The process begins by rendering an image from the 3D model, corrupting it with a known noise level, and then passing it through the diffusion model.
The difference between the predicted noise and the actual injected noise acts as a proxy for the gradient of the log-likelihood, which is then used to update the 3D model.
Mathematically, SDS is summarized by a loss term of the form
```
\mathcal{L}_{\text{SDS}} = w(t)\,\bigl\|\epsilon_\theta\bigl(\mathbf{I}_t,t,\mathbf{y}\bigr) - \boldsymbol{\epsilon}\bigr\|^2,
```
with gradients flowing via the rendering process back to the 3D parameters.

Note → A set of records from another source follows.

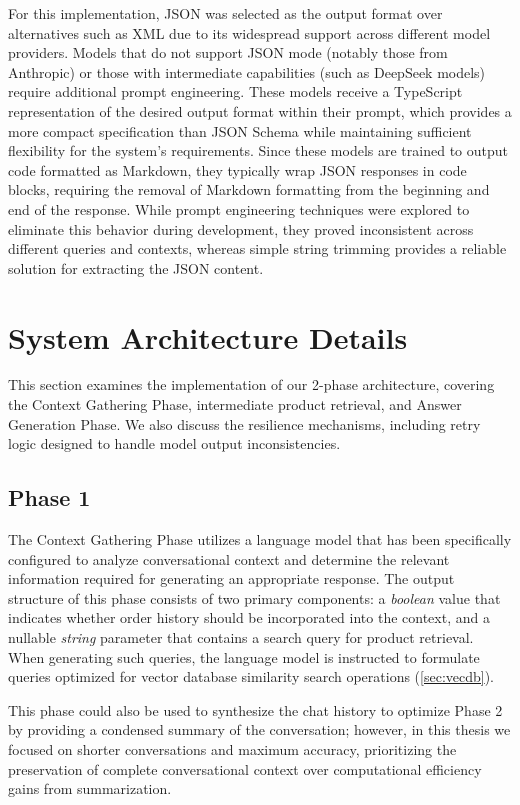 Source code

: For this implementation, JSON was selected as the output format over alternatives such as XML due to its widespread support across different model providers.
Models that do not support JSON mode (notably those from Anthropic) or those with intermediate capabilities (such as DeepSeek models) require additional prompt engineering.
These models receive a TypeScript representation of the desired output format within their prompt, which provides a more compact specification than JSON Schema while maintaining sufficient flexibility for the system's requirements.
Since these models are trained to output code formatted as Markdown, they typically wrap JSON responses in code blocks, requiring the removal of Markdown formatting from the beginning and end of the response.
While prompt engineering techniques were explored to eliminate this behavior during development, they proved inconsistent across different queries and contexts, whereas simple string trimming provides a reliable solution for extracting the JSON content.

\section{System Architecture Details}

This section examines the implementation of our 2-phase architecture, covering the Context Gathering Phase, intermediate product retrieval, and Answer Generation Phase. We also discuss the resilience mechanisms, including retry logic designed to handle model output inconsistencies.

\subsection{Phase 1}

The Context Gathering Phase utilizes a language model that has been specifically configured to analyze conversational context and determine the relevant information required for generating an appropriate response.
The output structure of this phase consists of two primary components: a \textit{boolean} value that indicates whether order history should be incorporated into the context, and a nullable \textit{string} parameter that contains a search query for product retrieval.
When generating such queries, the language model is instructed to formulate queries optimized for vector database similarity search operations (\cref{sec:vecdb}).

This phase could also be used to synthesize the chat history to optimize Phase 2 by providing a condensed summary of the conversation; however, in this thesis we focused on shorter conversations and maximum accuracy, prioritizing the preservation of complete conversational context over computational efficiency gains from summarization.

This technique elegantly distills 2D image priors into a 3D representation and has proven to be a powerful tool for tasks such as text-to-3D synthesis.

There’s plenty more to explore. For instance, one might consider:

How different noise schedules and weighting functions $w(t)$ affect convergence.
How the quality of the pretrained diffusion model influences the final 3D output.
Ways to extend SDS to handle more complex conditioning (such as multi-view consistency or lighting changes).